Give the count of lines in the records below that contain "then", with no other words.

Stored data:
*** Block opens ***
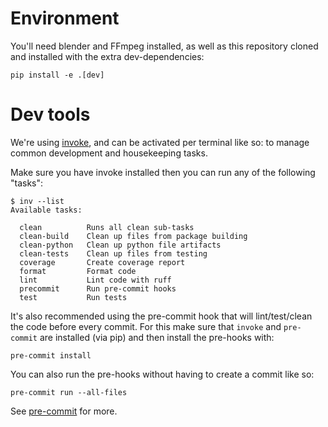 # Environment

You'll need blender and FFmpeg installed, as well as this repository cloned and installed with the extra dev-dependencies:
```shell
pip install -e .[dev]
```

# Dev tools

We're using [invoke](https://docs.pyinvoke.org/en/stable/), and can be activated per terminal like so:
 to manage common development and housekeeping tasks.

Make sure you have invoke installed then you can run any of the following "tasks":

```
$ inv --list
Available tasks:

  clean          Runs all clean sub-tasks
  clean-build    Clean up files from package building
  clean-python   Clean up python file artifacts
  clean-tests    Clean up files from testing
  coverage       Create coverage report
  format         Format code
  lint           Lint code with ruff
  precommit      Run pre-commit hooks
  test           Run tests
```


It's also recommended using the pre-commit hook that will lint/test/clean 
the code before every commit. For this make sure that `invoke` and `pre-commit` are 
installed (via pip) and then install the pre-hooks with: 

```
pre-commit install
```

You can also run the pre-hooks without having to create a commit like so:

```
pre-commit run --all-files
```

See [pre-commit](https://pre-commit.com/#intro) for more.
*** Block closes ***
# [Your response]
2